(RECORDS PROVIDED)
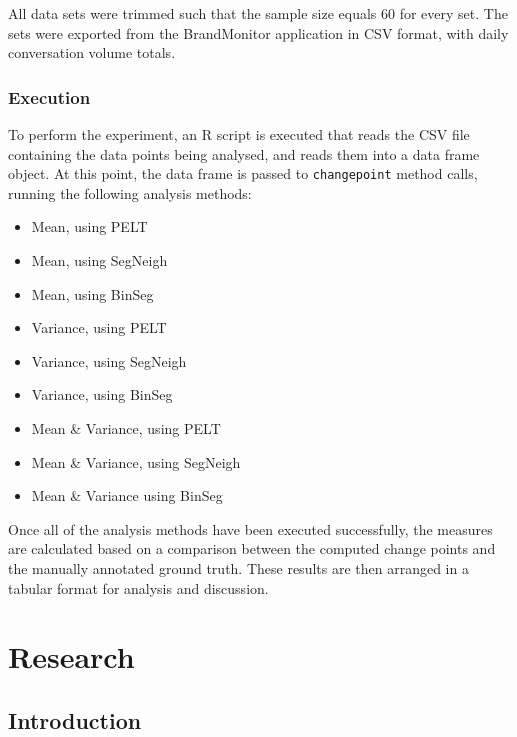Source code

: \documentclass{uvamscse}	%
\begin{document}
All data sets were trimmed such that the sample size equals 60 for every set. The sets were exported from the BrandMonitor application in CSV format, with daily conversation volume totals.

\subsection{Execution}

To perform the experiment, an \textsf{R} script is executed that reads the CSV file containing the data points being analysed, and reads them into a data frame object. At this point, the data frame is passed to \texttt{changepoint} method calls, running the following analysis methods:

\begin{itemize}
    \item Mean, using PELT
    \item Mean, using SegNeigh
    \item Mean, using BinSeg
    \item Variance, using PELT
    \item Variance, using SegNeigh
    \item Variance, using BinSeg
    \item Mean \& Variance, using PELT
    \item Mean \& Variance, using SegNeigh
    \item Mean \& Variance using BinSeg
\end{itemize}

Once all of the analysis methods have been executed successfully, the measures are calculated based on a comparison between the computed change points and the manually annotated ground truth. These results are then arranged in a tabular format for analysis and discussion.








\chapter{Research}

\section{Introduction}
\end{document}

(EXERCISE PROMPT) Where a line contains "Mean, using SegNeigh", begin there and output each line through the end of the data above, exactly; give no other lines.

(RESPONSE)
    \item Mean, using SegNeigh
    \item Mean, using BinSeg
    \item Variance, using PELT
    \item Variance, using SegNeigh
    \item Variance, using BinSeg
    \item Mean \& Variance, using PELT
    \item Mean \& Variance, using SegNeigh
    \item Mean \& Variance using BinSeg
\end{itemize}

Once all of the analysis methods have been executed successfully, the measures are calculated based on a comparison between the computed change points and the manually annotated ground truth. These results are then arranged in a tabular format for analysis and discussion.








\chapter{Research}

\section{Introduction}
\end{document}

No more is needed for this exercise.